Grohl has a well-earned reputation as a prolific collaborator: His various endeavors have included "Cut Me Some Slack,” written and recorded with Paul McCartney and Grohl's Nirvana bandmates Krist Novoselic and Pat Smear; Them Crooked Vultures, formed with Led Zeppelin's John Paul Jones and Queens of the Stone Age's Joshua Homme, late legends David Bowie and Lemmy Kilmister of Motorhead, as well as Mick Jagger, Neil Young, Elton John, Nine Inch Nails, Roger Taylor and Brian May of Queen, to name a few.
In 2013, Grohl made his debut as a feature director/producer with the acclaimed documentary Sound City. Named for the Van Nuys CA studio where Nirvana recorded Nevermind in 1991, which would sell more than 30 million copies and transform the modern musical landscape. Premiering to unanimous raves at Sundance and achieving a 100% Rotten Tomatoes rating, Sound City focused both on the history of the legendary studio and on the ongoing fight to preserve the human element of music. Hailed by Peter Travers of Rolling Stone as an "exhilarating documentary about what makes life worth living,” by The New York Times as "candy to several generations' worth of rock fans" and NPR as "a celebration of just how unbelievably awesome it is to make rock music for a living," Sound City has since been certified as a Gold Longform Video by the RIAA, while the Sound City—Real To Reel companion album took the 2013 Grammys for Best Compilation Soundtrack for Visual Media and Best Rock Song (“Cut Me Some Slack”).
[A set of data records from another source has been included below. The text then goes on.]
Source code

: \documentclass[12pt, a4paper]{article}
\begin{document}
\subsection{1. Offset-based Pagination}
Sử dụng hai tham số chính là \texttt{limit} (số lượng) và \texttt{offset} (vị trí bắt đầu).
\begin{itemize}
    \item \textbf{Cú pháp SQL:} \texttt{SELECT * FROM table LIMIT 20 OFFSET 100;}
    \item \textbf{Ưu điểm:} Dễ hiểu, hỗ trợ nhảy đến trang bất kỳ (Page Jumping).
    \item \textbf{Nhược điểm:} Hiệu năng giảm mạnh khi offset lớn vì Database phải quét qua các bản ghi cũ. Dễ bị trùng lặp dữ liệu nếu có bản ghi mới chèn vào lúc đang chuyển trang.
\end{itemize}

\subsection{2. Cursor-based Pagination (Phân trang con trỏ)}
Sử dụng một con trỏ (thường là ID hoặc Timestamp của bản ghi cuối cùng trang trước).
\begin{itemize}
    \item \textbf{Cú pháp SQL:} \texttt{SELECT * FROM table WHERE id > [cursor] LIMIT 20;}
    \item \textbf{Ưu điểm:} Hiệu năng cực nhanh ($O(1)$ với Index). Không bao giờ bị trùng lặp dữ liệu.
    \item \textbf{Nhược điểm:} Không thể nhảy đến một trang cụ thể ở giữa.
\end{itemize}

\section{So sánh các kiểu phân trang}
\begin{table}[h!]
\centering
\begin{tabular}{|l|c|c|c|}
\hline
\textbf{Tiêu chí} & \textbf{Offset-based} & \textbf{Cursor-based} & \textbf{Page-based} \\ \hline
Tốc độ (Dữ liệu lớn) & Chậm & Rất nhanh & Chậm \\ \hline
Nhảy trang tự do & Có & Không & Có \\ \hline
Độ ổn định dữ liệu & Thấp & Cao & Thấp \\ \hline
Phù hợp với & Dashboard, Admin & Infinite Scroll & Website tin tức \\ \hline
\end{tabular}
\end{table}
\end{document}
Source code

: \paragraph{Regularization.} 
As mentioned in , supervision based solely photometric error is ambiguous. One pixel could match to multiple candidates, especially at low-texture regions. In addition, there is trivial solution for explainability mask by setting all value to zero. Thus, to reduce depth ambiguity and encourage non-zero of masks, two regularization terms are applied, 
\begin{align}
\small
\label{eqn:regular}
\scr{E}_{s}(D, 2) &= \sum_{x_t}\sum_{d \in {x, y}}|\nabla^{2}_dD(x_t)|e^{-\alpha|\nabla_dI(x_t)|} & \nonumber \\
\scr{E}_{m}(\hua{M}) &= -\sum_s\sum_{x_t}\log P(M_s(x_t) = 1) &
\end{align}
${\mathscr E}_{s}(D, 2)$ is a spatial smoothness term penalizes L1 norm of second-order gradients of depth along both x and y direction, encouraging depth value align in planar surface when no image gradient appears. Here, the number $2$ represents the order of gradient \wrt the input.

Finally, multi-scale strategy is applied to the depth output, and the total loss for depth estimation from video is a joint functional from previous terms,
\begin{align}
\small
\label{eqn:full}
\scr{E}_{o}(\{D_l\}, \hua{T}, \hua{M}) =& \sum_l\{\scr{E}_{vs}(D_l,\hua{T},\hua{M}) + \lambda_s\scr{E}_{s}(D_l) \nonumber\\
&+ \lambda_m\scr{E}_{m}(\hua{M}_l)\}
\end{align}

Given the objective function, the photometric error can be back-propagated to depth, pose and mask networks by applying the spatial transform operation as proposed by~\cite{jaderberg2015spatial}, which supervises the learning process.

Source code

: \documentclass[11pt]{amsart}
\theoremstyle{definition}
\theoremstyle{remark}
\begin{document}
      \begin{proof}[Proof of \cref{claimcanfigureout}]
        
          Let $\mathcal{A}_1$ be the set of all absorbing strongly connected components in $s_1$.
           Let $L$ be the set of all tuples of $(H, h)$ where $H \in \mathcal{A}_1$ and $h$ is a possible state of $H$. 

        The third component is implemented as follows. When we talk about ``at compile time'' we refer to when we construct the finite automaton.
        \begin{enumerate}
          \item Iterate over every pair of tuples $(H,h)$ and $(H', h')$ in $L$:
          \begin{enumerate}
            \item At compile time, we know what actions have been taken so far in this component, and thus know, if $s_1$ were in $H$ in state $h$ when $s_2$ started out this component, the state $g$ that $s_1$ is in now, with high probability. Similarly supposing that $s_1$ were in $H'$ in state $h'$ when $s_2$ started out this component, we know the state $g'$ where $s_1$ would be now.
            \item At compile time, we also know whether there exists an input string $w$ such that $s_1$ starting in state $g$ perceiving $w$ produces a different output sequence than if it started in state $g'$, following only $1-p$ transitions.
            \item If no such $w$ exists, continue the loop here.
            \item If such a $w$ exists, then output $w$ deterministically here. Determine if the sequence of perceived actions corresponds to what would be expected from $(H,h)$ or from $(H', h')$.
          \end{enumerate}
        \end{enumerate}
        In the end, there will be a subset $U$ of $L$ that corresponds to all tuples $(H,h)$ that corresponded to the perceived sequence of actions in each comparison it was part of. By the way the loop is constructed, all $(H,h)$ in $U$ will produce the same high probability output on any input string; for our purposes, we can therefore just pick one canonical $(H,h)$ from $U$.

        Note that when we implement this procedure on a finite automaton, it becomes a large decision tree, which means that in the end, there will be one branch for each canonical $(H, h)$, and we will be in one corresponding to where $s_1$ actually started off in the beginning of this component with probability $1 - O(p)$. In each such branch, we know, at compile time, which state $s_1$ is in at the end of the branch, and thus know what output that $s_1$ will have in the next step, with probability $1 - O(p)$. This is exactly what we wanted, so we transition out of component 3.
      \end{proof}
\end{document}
Grohl also directed the eight-part HBO docuseries Foo Fighters: Sonic Highways, which premiered in October 2014 and went on to win two of the four Emmys for which it was nominated (outstanding sound mixing for nonfiction programming and outstanding sound editing for nonfiction programming). Described by Grohl as a love letter to the history of American music, Sonic Highways was comprised of eight one-hour episodes, each chronicling the creation of one song on Foo Fighters’ Sonic Highways album, each written and recorded in a different American musical landmark -- Austin, Chicago, Los Angeles, Nashville, New Orleans, New York, Seattle, and Washington, D.C.